Christians must be better communicators
I recall a message from Bahamas behemoth Dr. Miles Monroe. He spoke of this Bible passage from Matthew 13:1-17:
At about that same time Jesus left the house and sat on the beach. In no time at all a crowd gathered along the shoreline, forcing him to get into a boat. Using the boat as a pulpit, he addressed his congregation, telling stories. “What do you make of this? A farmer planted seed. As he scattered the seed, some of it fell on the road, and birds ate it. Some fell in the gravel; it sprouted quickly but didn’t put down roots, so when the sun came up it withered just as quickly. Some fell in the weeds; as it came up, it was strangled by the weeds. Some fell on good earth, and produced a harvest beyond his wildest dreams. “Are you listening to this? Really listening?”
The disciples came up and asked, “Why do you tell stories?” He replied, “You’ve been given insight into God’s kingdom. You know how it works. Not everybody has this gift, this insight; it hasn’t been given to them. Whenever someone has a ready heart for this, the insights and understandings flow freely. But if there is no readiness, any trace of receptivity soon disappears. That’s why I tell stories: to create readiness, to nudge the people toward receptive insight. In their present state they can stare till doomsday and not see it, listen till they’re blue in the face and not get it. I don’t want Isaiah’s forecast repeated all over again:
Your ears are open but you don’t hear a thing.
Your eyes are awake but you don’t see a thing.
The people are blockheads!
They stick their fingers in their ears
so they won’t have to listen;
They screw their eyes shut
so they won’t have to look,
so they won’t have to deal with me face-to-face
and let me heal them.
But you have God-blessed eyes - eyes that see! And God-blessed ears - ears that hear! A lot of people, prophets and humble believers among them, would have given anything to see what you are seeing, to hear what you are hearing, but never had the chance.
Notice the statement by Jesus, “Whenever someone has a ready heart for this, the insights and understandings flow freely. But if there is no readiness, any trace of receptivity soon disappears.” Dr. Monroe brilliantly brings together this parable and frames the context for all other parables. Watch the disciples in the above story - the close followers of Jesus - asking intently why on earth does Jesus have to speak in parables. Why speak plain truth to those close to you and who know you, but imaginary stories with no obvious point to all of your crowds? Jesus’ response seems almost rehearsed, as if cramming his destiny into three years had already been carefully thought through while he was a twenysomething just a few years earlier. “I tell stories [to] create readiness, to nudge the people toward receptive insight.”
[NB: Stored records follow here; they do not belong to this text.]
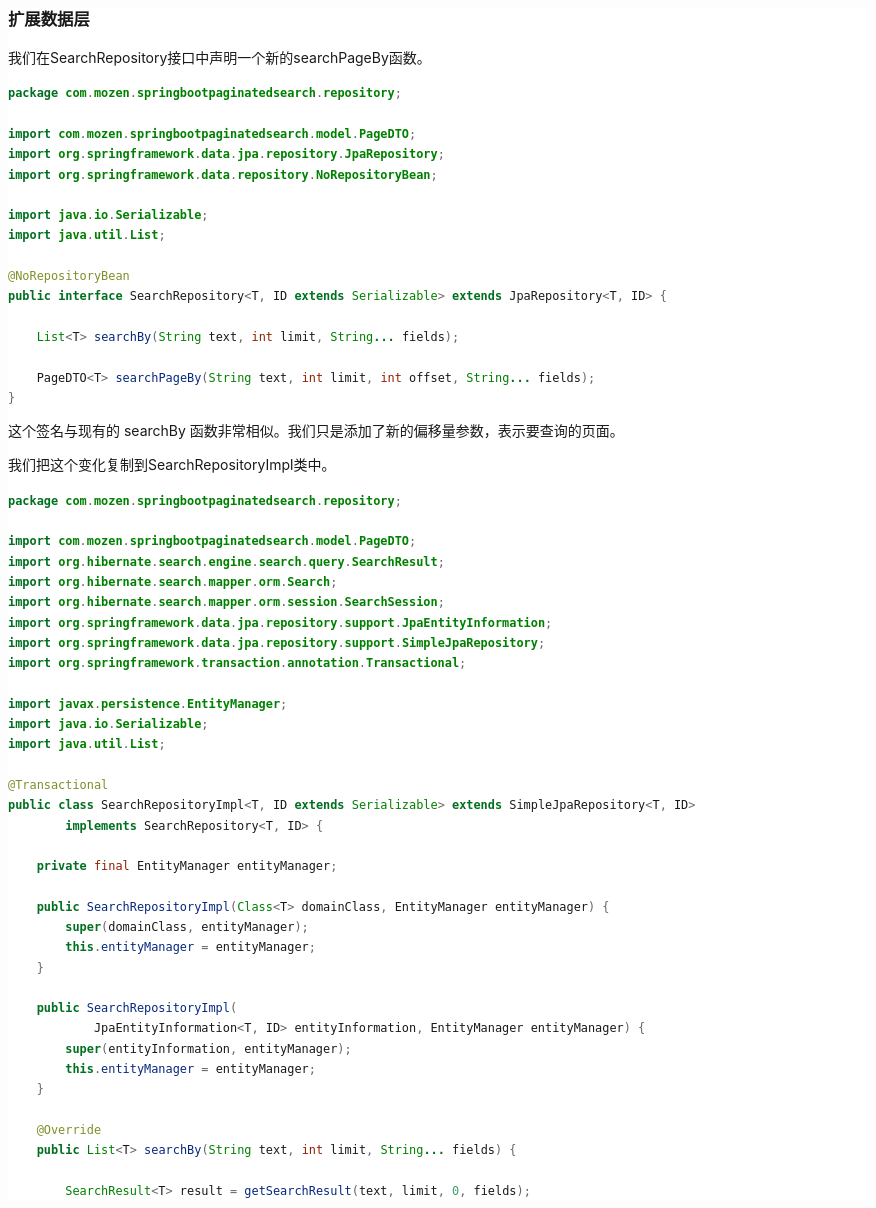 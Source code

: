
 ```java
```

### 扩展数据层
我们在SearchRepository接口中声明一个新的searchPageBy函数。

```java
package com.mozen.springbootpaginatedsearch.repository;

import com.mozen.springbootpaginatedsearch.model.PageDTO;
import org.springframework.data.jpa.repository.JpaRepository;
import org.springframework.data.repository.NoRepositoryBean;

import java.io.Serializable;
import java.util.List;

@NoRepositoryBean
public interface SearchRepository<T, ID extends Serializable> extends JpaRepository<T, ID> {

    List<T> searchBy(String text, int limit, String... fields);

    PageDTO<T> searchPageBy(String text, int limit, int offset, String... fields);
}
```

这个签名与现有的 searchBy 函数非常相似。我们只是添加了新的偏移量参数，表示要查询的页面。

我们把这个变化复制到SearchRepositoryImpl类中。

```java
package com.mozen.springbootpaginatedsearch.repository;

import com.mozen.springbootpaginatedsearch.model.PageDTO;
import org.hibernate.search.engine.search.query.SearchResult;
import org.hibernate.search.mapper.orm.Search;
import org.hibernate.search.mapper.orm.session.SearchSession;
import org.springframework.data.jpa.repository.support.JpaEntityInformation;
import org.springframework.data.jpa.repository.support.SimpleJpaRepository;
import org.springframework.transaction.annotation.Transactional;

import javax.persistence.EntityManager;
import java.io.Serializable;
import java.util.List;

@Transactional
public class SearchRepositoryImpl<T, ID extends Serializable> extends SimpleJpaRepository<T, ID>
        implements SearchRepository<T, ID> {

    private final EntityManager entityManager;

    public SearchRepositoryImpl(Class<T> domainClass, EntityManager entityManager) {
        super(domainClass, entityManager);
        this.entityManager = entityManager;
    }

    public SearchRepositoryImpl(
            JpaEntityInformation<T, ID> entityInformation, EntityManager entityManager) {
        super(entityInformation, entityManager);
        this.entityManager = entityManager;
    }

    @Override
    public List<T> searchBy(String text, int limit, String... fields) {

        SearchResult<T> result = getSearchResult(text, limit, 0, fields);

```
Jesus communicates by telling stories, duh
God only gives us what we ask for. He is holy. As Dr. Monroe says, being holy means being one, coming from the word “integrate” where we get the word integrity. If God says it, he has to do it. And if he does it, he has to be it. He cannot do something that he is not, nor be something he has not said. If he did, his holiness would be in question. That being the case, if a holy God pressed a relationship with Jesus into your life and you did not want it, he would be doing something that you did not want, thus something he can not do because by freewill your decision is to ask or ignore, which means God can not do something he is not. So when Jesus says, “That’s why I tell stories: to create readiness, to nudge the people toward receptive insight,” he is simply showing the disciples why telling stories is just a part of getting the gospel message through. He is not looking to cram eternal life down people’s throats or force people into a Sunday service with worship, collection-plate-pass, and a sermon. Jesus is hiding the message inside a container that is being lowered into people’s hearts.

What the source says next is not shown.